[Chapter_Fourteen] introductions

Rachel A. Buddeberg rachel at rabe.org
Thu Nov 11 11:08:50 PST 2010


Here's what i know about who i am and what brought me here... It's probably incomplete, so feel free to ask questions if anything peeks your interest. 

Last year, the culmination of years of soul searching and living with dissonance exploded and i went back to school to pursue a masters in philosophy (because they were still accepting applications when i decided on rattling up my life).  Several things came together, including my son's decision to pursue a college education a year earlier than expected.  Earlier this year on April 2nd, i quit my corporate job because the dissonance of working for a Big Four Bank and telling everybody to move their money (http://moveyourmoney.info/) became physically unbearable.  Plus, i had all this school work to do... Then over the summer, i read incessantly about stereotypes, system justification and other social psychology stuff.  I became antsy yet again because all the piled up research showed us that humans tend to support the status quo even if it hurts us - but nobody seems to do anything about it (well, except exploit it, like the tea partiers are).  Through a semi-random listen of podcasts, i stumbled on transition towns.

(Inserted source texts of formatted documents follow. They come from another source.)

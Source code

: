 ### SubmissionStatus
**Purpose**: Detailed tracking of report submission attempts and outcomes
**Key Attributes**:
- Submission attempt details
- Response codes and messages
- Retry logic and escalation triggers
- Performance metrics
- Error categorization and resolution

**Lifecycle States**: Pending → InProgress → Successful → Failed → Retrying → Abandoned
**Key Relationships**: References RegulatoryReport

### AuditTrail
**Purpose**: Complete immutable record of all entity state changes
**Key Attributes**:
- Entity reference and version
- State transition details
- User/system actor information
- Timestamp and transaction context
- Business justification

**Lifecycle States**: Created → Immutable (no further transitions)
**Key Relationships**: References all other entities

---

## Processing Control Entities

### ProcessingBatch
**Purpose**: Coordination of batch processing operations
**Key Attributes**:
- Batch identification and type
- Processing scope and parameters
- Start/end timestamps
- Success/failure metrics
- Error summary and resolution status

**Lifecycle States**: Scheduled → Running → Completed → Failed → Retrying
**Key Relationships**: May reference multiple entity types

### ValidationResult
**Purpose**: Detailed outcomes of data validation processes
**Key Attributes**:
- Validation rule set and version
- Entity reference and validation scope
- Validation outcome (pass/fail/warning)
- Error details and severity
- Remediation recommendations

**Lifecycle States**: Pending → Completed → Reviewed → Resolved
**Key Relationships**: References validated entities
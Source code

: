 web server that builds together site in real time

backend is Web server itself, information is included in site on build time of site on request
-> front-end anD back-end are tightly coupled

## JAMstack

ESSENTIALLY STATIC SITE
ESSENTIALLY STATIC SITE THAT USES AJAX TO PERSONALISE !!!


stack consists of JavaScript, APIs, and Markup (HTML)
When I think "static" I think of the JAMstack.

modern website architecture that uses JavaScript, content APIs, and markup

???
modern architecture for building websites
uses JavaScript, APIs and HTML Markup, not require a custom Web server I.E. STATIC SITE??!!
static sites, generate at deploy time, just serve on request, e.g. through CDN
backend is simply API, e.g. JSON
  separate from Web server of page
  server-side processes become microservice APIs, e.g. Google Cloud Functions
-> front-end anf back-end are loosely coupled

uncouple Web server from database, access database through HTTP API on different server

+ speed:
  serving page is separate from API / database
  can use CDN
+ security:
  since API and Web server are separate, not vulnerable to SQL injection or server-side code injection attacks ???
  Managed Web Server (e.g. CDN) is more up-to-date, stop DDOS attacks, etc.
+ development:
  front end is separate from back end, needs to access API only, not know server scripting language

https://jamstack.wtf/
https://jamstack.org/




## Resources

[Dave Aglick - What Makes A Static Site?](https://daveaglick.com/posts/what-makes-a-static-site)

And it made so much sense to me!  Finally someone seemed to connect the dots the way i had been.  Oh, one more ingredient to this mad mix:  I am interested in stereotypes of a particular kind: singlism and matrimania.  Singlism is the stereotyping of single people and matrimania (or its unmarried cousin couplemania) is the overvaluation of married people and/or coupling as the solution to everything.  So, when some transition town person suggested that the nuclear family isolated in the suburbs is a contribution to global warming, my thinking felt validated.  Going back to reading just didn't feel good anymore, so i changed up my fall semester and enrolled in an Urban PDC.  What a wonderful decision!  I am still taking classes at SF State - and doing some add-on reading to the PDC to get credit for my masters.  BUT I keep wondering if pursuing a masters in philosophy is the best strategy... I seem to have a knack for having midlife crises within midlife crises (a fractal pattern maybe?).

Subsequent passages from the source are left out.